▽

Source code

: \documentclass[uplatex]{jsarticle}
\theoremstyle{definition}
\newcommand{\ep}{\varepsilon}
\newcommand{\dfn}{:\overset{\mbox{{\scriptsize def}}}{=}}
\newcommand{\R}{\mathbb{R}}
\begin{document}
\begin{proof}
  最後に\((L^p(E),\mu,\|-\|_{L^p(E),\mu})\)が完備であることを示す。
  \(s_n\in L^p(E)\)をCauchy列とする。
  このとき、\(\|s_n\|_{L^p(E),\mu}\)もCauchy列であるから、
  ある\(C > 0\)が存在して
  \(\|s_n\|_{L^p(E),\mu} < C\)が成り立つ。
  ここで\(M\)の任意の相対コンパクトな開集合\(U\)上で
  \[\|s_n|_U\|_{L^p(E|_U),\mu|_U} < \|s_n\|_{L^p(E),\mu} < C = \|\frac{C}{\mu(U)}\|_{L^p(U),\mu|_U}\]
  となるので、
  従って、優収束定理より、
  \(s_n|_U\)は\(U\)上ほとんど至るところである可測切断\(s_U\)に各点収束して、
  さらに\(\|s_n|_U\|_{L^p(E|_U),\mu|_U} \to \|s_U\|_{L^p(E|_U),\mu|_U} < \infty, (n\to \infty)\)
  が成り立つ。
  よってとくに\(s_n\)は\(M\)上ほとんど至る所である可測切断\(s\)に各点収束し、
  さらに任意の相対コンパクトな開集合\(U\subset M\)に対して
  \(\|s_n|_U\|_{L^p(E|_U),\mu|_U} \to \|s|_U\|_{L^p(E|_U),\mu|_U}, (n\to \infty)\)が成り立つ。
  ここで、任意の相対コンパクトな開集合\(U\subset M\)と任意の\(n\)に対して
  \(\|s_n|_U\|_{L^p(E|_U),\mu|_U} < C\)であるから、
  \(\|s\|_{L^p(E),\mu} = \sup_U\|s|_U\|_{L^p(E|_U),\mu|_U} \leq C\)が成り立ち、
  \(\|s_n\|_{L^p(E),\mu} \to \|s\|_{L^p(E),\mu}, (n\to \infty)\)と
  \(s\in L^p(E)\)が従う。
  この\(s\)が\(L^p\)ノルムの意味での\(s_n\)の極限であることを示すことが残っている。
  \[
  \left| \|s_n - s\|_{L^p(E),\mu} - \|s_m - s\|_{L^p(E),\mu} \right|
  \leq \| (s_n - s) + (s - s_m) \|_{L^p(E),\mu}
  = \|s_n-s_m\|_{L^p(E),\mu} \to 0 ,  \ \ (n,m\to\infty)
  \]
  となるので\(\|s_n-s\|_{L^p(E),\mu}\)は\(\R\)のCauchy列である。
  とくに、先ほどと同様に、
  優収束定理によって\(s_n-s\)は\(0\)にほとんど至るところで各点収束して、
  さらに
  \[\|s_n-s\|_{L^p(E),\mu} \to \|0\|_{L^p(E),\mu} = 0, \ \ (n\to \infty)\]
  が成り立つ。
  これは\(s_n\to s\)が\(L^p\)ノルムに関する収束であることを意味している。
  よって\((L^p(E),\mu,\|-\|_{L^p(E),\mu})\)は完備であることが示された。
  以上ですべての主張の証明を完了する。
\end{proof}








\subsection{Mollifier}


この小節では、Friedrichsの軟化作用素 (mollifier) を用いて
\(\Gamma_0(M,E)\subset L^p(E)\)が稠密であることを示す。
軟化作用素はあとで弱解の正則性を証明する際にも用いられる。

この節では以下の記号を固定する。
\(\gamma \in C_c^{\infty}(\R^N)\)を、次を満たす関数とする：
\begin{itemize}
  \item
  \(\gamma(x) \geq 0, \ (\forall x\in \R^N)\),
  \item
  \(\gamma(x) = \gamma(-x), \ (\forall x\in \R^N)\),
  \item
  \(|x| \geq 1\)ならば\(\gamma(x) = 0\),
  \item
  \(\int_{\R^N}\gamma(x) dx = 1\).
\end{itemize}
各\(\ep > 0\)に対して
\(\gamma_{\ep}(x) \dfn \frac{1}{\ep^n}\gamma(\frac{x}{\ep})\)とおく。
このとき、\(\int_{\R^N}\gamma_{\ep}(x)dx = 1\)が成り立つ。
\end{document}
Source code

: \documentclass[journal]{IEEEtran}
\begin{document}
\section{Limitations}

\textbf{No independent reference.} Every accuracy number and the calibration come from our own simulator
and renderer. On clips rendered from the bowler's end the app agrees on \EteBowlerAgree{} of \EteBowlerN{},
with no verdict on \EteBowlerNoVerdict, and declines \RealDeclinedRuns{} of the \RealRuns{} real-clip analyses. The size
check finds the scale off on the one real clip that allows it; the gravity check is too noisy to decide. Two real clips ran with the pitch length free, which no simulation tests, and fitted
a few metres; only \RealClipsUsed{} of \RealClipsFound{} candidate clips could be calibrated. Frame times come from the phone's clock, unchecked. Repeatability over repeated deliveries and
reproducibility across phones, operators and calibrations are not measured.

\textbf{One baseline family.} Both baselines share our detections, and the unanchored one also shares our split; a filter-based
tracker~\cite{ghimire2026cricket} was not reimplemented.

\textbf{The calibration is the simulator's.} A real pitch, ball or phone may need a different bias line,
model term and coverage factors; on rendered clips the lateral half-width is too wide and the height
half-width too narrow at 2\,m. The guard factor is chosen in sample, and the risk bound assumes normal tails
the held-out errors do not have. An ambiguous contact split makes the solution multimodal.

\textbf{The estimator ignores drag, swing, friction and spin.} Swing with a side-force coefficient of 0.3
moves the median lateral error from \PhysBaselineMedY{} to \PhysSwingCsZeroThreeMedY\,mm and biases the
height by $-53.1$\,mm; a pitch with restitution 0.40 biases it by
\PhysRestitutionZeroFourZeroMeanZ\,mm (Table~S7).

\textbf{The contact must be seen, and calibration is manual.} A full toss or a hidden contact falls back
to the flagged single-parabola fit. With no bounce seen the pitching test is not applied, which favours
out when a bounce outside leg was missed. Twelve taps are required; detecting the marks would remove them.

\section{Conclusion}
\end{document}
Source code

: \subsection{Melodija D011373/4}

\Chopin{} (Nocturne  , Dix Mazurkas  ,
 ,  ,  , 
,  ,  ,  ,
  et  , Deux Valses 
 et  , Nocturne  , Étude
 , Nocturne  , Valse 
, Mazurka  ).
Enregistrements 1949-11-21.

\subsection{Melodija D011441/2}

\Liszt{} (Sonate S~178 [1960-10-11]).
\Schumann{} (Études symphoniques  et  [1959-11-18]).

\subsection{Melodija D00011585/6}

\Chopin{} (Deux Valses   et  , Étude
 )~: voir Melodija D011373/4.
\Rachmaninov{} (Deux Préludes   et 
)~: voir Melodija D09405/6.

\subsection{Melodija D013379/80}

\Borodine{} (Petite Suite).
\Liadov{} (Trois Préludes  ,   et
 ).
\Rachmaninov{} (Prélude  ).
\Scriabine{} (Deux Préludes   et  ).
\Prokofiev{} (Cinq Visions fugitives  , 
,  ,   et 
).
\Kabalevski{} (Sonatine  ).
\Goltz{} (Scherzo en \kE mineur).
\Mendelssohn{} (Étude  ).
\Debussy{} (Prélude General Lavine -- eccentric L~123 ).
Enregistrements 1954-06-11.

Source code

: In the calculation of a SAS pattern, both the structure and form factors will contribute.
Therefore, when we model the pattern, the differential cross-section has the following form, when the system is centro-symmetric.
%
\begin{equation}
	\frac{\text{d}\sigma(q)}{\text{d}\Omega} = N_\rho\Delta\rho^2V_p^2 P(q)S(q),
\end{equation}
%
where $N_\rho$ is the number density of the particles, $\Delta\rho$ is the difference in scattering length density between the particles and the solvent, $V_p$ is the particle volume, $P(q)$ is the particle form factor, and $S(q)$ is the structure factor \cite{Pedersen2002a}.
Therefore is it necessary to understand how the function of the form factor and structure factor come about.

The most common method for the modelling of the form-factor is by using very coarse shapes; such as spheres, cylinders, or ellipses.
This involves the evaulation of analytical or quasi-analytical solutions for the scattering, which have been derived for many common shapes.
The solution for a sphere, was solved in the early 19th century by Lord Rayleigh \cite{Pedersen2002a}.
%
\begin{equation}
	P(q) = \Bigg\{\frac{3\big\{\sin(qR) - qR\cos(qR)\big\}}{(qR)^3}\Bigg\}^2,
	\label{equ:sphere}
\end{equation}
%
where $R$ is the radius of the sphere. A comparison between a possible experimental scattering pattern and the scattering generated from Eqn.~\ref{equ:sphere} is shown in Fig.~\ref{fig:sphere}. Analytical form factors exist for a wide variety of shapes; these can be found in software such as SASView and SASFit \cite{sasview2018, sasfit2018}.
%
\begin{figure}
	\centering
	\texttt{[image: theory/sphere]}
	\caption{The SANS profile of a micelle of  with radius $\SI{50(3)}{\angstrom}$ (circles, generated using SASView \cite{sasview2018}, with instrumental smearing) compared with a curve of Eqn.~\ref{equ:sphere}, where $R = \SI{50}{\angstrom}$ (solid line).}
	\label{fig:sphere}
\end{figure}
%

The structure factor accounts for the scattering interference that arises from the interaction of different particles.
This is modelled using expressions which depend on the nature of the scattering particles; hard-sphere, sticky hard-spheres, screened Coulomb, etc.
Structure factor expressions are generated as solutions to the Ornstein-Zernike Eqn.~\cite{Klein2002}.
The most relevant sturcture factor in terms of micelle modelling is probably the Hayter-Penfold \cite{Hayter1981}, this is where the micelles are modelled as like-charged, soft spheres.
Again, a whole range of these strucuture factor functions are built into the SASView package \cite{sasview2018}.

△

#### [What is being asked]
Copy out only the lines of the records above from the one with "eccentric L~123 )." through the one with "factors will contribute.", exactly as they stand, both included.

#### [Answer space]
\Debussy{} (Prélude General Lavine -- eccentric L~123 ).
Enregistrements 1954-06-11.

Source code

: In the calculation of a SAS pattern, both the structure and form factors will contribute.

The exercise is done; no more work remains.